Sie kleben sich mir auf, bombardieren mich mit Ihren Bitten, damals legten wir Kissen auf unsere Köpfe, damit die Bomben sachter fielen,
die Stimme des Mädchens, der Frau, heute im Bus, wir sollten diese Leute von der Strasse auflesen, mitmachen lassen,
wir können sie nicht bezahlen, unser Publikum zahlt nicht,
ich liebe diese Busfahrten,
Menschen klatschten,
und wie willst du weiter? wohin?
wo ich nichts weiss, noch nie gegangene Wege, verschüttete Wege, wie lange schon,
ich bekomme jeden Tag Suppe und Hauptgericht, bleibe auf der Terrasse sitzen, alle Kinder respektieren mich, ich habe keine Zähne mehr, sehe kaum noch,
wir sind sehr nett zu den Kindern,
sie sind sehr nett zu uns,
überall legen wir unsere Bibeln hin,
überall legen sie ihre Bibeln hin, drücken sie uns in die Hand,
wäre ich ein besserer Wellenreiter als er,
auch ich brauche meinen Fussabtreter.

einen Monat allein in der Zelle, stehend, Spritzen um mein Leben umzukrempeln, nach diesem Monat bin ich irr, zittere, erkenne nichts,
schreien müssen,
schreien müssen,
schreien müssen,

erkenne so gut wie nichts, dreizehn, eine Besserungsanstalt, auf den Strich geschickt vom Zuhälter der Familie, meiner Mutter, als ich in der Besserungsanstalt war, war die da dran, jetzt bin ich wieder dran, bekomme ein Kind vom selben Zuhälter wie die da, sei schöner.

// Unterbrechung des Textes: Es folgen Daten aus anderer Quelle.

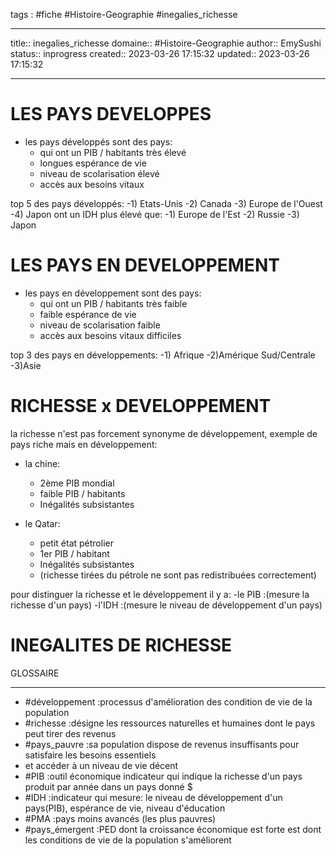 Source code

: 

tags : #fiche  #Histoire-Geographie #inegalies_richesse

---

title:: inegalies_richesse
domaine:: #Histoire-Geographie
author:: EmySushi
status:: inprogress
created:: 2023-03-26 17:15:32
updated:: 2023-03-26 17:15:32

---

# LES PAYS DEVELOPPES

- les pays développés sont des pays:
	- qui ont un PIB / habitants très élevé
	- longues espérance de vie 
	- niveau de scolarisation élevé
	- accès aux besoins vitaux

 top 5 des pays développés:
   -1) Etats-Unis
   -2) Canada
   -3) Europe de l'Ouest
   -4) Japon
ont un IDH plus élevé que:
   -1) Europe de l'Est
   -2) Russie
   -3) Japon

# LES PAYS EN DEVELOPPEMENT

- les pays en développement sont des pays:
	- qui ont un PIB / habitants très faible
	- faible espérance de vie
	- niveau de scolarisation faible
	- accès aux besoins vitaux difficiles 

top 3 des pays en développements:
   -1) Afrique
   -2)Amérique Sud/Centrale
   -3)Asie

# RICHESSE x DEVELOPPEMENT

la richesse n'est pas forcement synonyme de développement,
exemple de pays riche mais en développement:

- la chine:
	- 2ème PIB mondial
	- faible PIB / habitants
	- Inégalités subsistantes

- le Qatar:
	- petit état pétrolier
	- 1er PIB / habitant
	- Inégalités subsistantes
	- (richesse tirées du pétrole ne sont pas redistribuées correctement)

pour distinguer la richesse et le développement il y a: 
   -le PIB :(mesure la richesse d'un pays)
   -l'IDH :(mesure le niveau de développement d'un pays)

# INEGALITES DE RICHESSE


GLOSSAIRE
___

- #développement :processus d'amélioration des condition de vie de la population
- #richesse :désigne les ressources naturelles et humaines dont le pays peut tirer des revenus
- #pays_pauvre :sa population dispose de revenus insuffisants pour satisfaire les besoins essentiels 
- et accéder à un niveau de vie décent
- #PIB :outil économique indicateur qui indique la richesse d'un pays produit par année dans un pays donné $
- #IDH :indicateur qui mesure: le niveau de développement d'un pays(PIB), espérance de vie, niveau d'éducation
- #PMA :pays moins avancés (les plus pauvres)
- #pays_émergent :PED dont la croissance économique est forte est dont les conditions de vie de la population s'améliorent


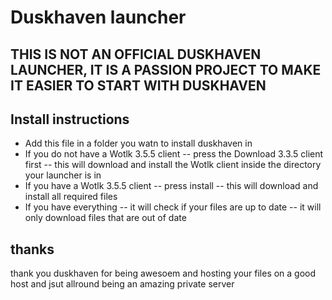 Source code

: # Duskhaven launcher

## THIS IS NOT AN OFFICIAL DUSKHAVEN LAUNCHER, IT IS A PASSION PROJECT TO MAKE IT EASIER TO START WITH DUSKHAVEN

## Install instructions
- Add this file in a folder you watn to install duskhaven in
- If you do not have a Wotlk 3.5.5 client
-- press the Download 3.3.5 client first
-- this will download and install the Wotlk client inside the directory your launcher is in
- If you have a Wotlk 3.5.5 client
-- press install
-- this will download and install all required files
- If you have everything
-- it will check if your files are up to date
-- it will only download files that are out of date

## thanks
thank you duskhaven for being awesoem and hosting your files on a good host and jsut allround being an amazing private server
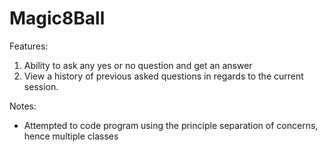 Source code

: # Magic8Ball

Features: 
1. Ability to ask any yes or no question and get an answer
2. View a history of previous asked questions in regards to the current session.

Notes:
- Attempted to code program using the principle separation of concerns, hence multiple classes
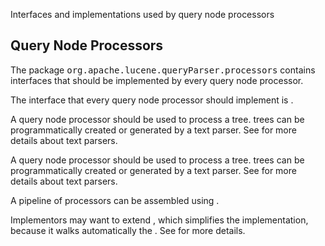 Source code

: ﻿<!--
 Licensed to the Apache Software Foundation (ASF) under one or more
 contributor license agreements.  See the NOTICE file distributed with
 this work for additional information regarding copyright ownership.
 The ASF licenses this file to You under the Apache License, Version 2.0
 (the "License"); you may not use this file except in compliance with
 the License.  You may obtain a copy of the License at

     http://www.apache.org/licenses/LICENSE-2.0

 Unless required by applicable law or agreed to in writing, software
 distributed under the License is distributed on an "AS IS" BASIS,
 WITHOUT WARRANTIES OR CONDITIONS OF ANY KIND, either express or implied.
 See the License for the specific language governing permissions and
 limitations under the License.
-->

Interfaces and implementations used by query node processors

## Query Node Processors

 The package <tt>org.apache.lucene.queryParser.processors</tt> contains interfaces that should be implemented by every query node processor. 

 The interface that every query node processor should implement is [](xref:Lucene.Net.QueryParsers.Flexible.Core.Processors.QueryNodeProcessor). 

 A query node processor should be used to process a [](xref:Lucene.Net.QueryParsers.Flexible.Core.Nodes.QueryNode) tree. [](xref:Lucene.Net.QueryParsers.Flexible.Core.Nodes.QueryNode) trees can be programmatically created or generated by a text parser. See [](xref:Lucene.Net.QueryParsers.Flexible.Core.Parser) for more details about text parsers. 

 A query node processor should be used to process a [](xref:Lucene.Net.QueryParsers.Flexible.Core.Nodes.QueryNode) tree. [](xref:Lucene.Net.QueryParsers.Flexible.Core.Nodes.QueryNode) trees can be programmatically created or generated by a text parser. See [](xref:Lucene.Net.QueryParsers.Flexible.Core.Parser) for more details about text parsers. 

 A pipeline of processors can be assembled using [](xref:Lucene.Net.QueryParsers.Flexible.Core.Processors.QueryNodeProcessorPipeline). 

 Implementors may want to extend [](xref:Lucene.Net.QueryParsers.Flexible.Core.Processors.QueryNodeProcessorImpl), which simplifies the implementation, because it walks automatically the [](xref:Lucene.Net.QueryParsers.Flexible.Core.Nodes.QueryNode). See [](xref:Lucene.Net.QueryParsers.Flexible.Core.Processors.QueryNodeProcessorImpl) for more details.  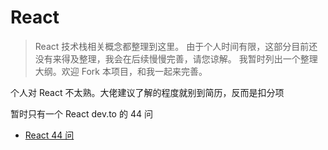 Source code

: # React

> React 技术栈相关概念都整理到这里。
> 由于个人时间有限，这部分目前还没有来得及整理，我会在后续慢慢完善，请您谅解。
> 我暂时列出一个整理大纲。欢迎 Fork 本项目，和我一起来完善。

个人对 React 不太熟。大佬建议了解的程度就别到简历，反而是扣分项

暂时只有一个 React dev.to 的 44 问

- [React 44 问](../../%E9%9D%A2%E8%AF%95%E5%AE%98%E9%97%AE/08react/q_react_1-dev44.md)
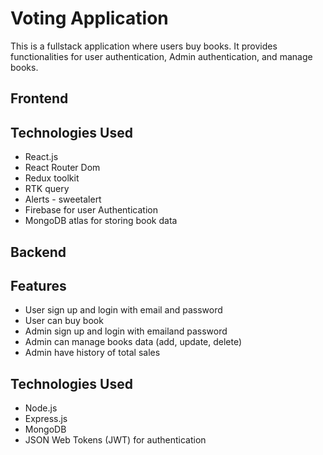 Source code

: # Voting Application

This is a fullstack application where users buy books. It provides functionalities for user authentication, Admin authentication, and manage books.

## Frontend

## Technologies Used

- React.js
- React Router Dom
- Redux toolkit
- RTK query
- Alerts - sweetalert
- Firebase for user Authentication
- MongoDB atlas for storing book data

## Backend

## Features

- User sign up and login with email and password
- User can buy book
- Admin sign up and login with emailand password
- Admin can manage books data (add, update, delete)
- Admin have history of total sales

## Technologies Used

- Node.js
- Express.js
- MongoDB
- JSON Web Tokens (JWT) for authentication
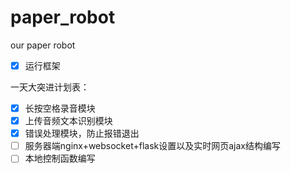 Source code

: # paper_robot
our paper robot

- [x] 运行框架

一天大突进计划表：
- [x] 长按空格录音模块
- [x] 上传音频文本识别模块
- [x] 错误处理模块，防止报错退出
- [ ] 服务器端nginx+websocket+flask设置以及实时网页ajax结构编写
- [ ] 本地控制函数编写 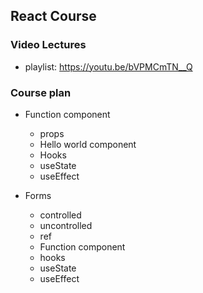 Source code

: ## React Course

### Video Lectures

- playlist: https://youtu.be/bVPMCmTN__Q

### Course plan

- Function component
  - props
  - Hello world component
  - Hooks
  - useState
  - useEffect

- Forms
  - controlled
  - uncontrolled
  - ref
  - Function component
  - hooks
  - useState
  - useEffect
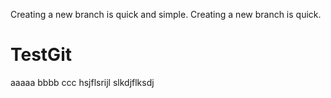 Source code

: Creating a new branch is quick and simple.
Creating a new branch is quick.

# TestGit
aaaaa
bbbb ccc hsjflsrijl
slkdjflksdj
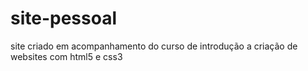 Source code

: # site-pessoal
site criado em acompanhamento do curso de introdução a criação de websites com html5 e css3
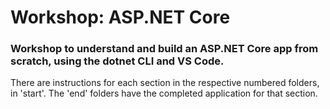 # Workshop: ASP.NET Core

### Workshop to understand and build an ASP.NET Core app from scratch, using the dotnet CLI and VS Code.

There are instructions for each section in the respective numbered folders, in 'start'. The 'end' folders have the completed application for that section.
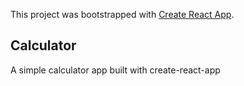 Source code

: This project was bootstrapped with [Create React App](https://github.com/facebook/create-react-app).

## Calculator

A simple calculator app built with create-react-app

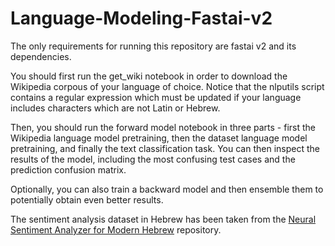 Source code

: # Language-Modeling-Fastai-v2

The only requirements for running this repository are fastai v2 and its dependencies.

You should first run the get_wiki notebook in order to download the Wikipedia corpous of your language of choice. Notice that the nlputils script contains a regular expression which must be updated if your language includes characters which are not Latin or Hebrew.

Then, you should run the forward model notebook in three parts - first the Wikipedia language model pretraining, then the dataset language model pretraining, and finally the text classification task. You can then inspect the results of the model, including the most confusing test cases and the prediction confusion matrix.

Optionally, you can also train a backward model and then ensemble them to potentially obtain even better results.

The sentiment analysis dataset in Hebrew has been taken from the [Neural Sentiment Analyzer for Modern Hebrew](https://github.com/omilab/Neural-Sentiment-Analyzer-for-Modern-Hebrew) repository.
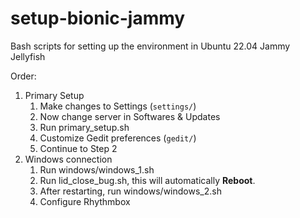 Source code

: # setup-bionic-jammy

Bash scripts for setting up the environment in Ubuntu 22.04 Jammy Jellyfish

Order:

1. Primary Setup
   1. Make changes to Settings (`settings/`)
   2. Now change server in Softwares & Updates
   3. Run primary_setup.sh
   4. Customize Gedit preferences (`gedit/`)
   5. Continue to Step 2
2. Windows connection
   1. Run windows/windows_1.sh
   2. Run lid_close_bug.sh, this will automatically **Reboot**.
   3. After restarting, run windows/windows_2.sh
   4. Configure Rhythmbox
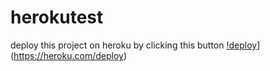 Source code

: # herokutest

deploy this project on heroku by clicking this button
[!deploy](https://www.herokucdn.com/deploy/button.svg)](https://heroku.com/deploy)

das Trägermaterial, zu schwer belastet, krümmt sich, bleibt sich krümmen, zweimal zerstören die Kräfte, die ich hinzuziehe, allen Ansatz,
zerfleischt, immer weiter in den Wunden zertreten, egal von wem zugebracht und von wem dann weiter in den Wunden zertreten,
den Kretin haben wir eingesperrt, sie hatte sich verliebt, ist mannstoll geworden.

wie ich herkam? Erinnerungen sind lügen-, lückenhaft, ich konnte mich dem Druck nicht entziehen, tatenlos, gelähmt stand ich daneben, dachte, der Kelch ginge vorüber, alles war, ist immer weit weg, doch geschieht, ich liebe meine Umwege, das mich Verlaufen,
wären wir nicht eingegliedert, doch, spräche niemand über uns als Abartige, welche Rolle wir erfüllen? ob Veränderungen gestattet sind? ohne Aufruhr geschehen können?
du weisst doch, dass du tot bist,
du kannst dir nicht vorstellen, wie ich schon morgens danach lechze,
auf deinem Gesicht bilden sich Perlen,
niemand kommt mir beim Aufstehen helfen, Zeit verstreicht, mein Blut,
Schlafen in Zügen,
noch ein beinahe Sturz,
Geschäfte verschwinden, letzte Sachen werden verschleudert, Rentner demonstrieren, die Linken infiltrieren, die Rechten -
erschiessen, beide erschiessen!

es gibt jetzt offizielle Bushaltestellen.

während das fette Kind Schokolade frisst, bittet die fette Mutter aufdringlich um Geld für ein Brötchen, legt ein Heiligenbildchen auf den Tisch,
steck die Schokolade weg!
wer gibt dir diese abscheulichen Heiligenbildchen? was soll ich kaufen? was verkaufst du?
Menschen wollen nicht angeschrieen sein,
doch.

einer kniet auf der Strasse - das ist eine andere Geschichte - und kein Musiker,
hältst dich fest, wankst, fällst,
was schreist du so!
reisst im Fall mit dir mit,
nein, nichts!
keuchst, isst dann, das Essen ist fertig, schluchzt,
was berührst du meinen Arm!
stehst auf,
eine Brücke weiter schiessen sie, wir ziehen uns auf die Mauer am Fluss zurück.

Polizisten zerren einen vom offenen Laderaum runter auf die Strasse samt seiner Lumpen, den Oberkörper bloss, das verfilzte Haar zu Berge kniet der da, küsst den Asphalt, erhebt die Arme, Haut über Knochen, brüllt einen unverständlichen Gesang, rückt ein Stück weiter, zieht die Lumpen nach, küsst den Asphalt, erhebt die Arme, brüllt diesen unverständlichen Gesang, die Polizisten schleifen ihn auf den Rasen, fahren weg, er kniet.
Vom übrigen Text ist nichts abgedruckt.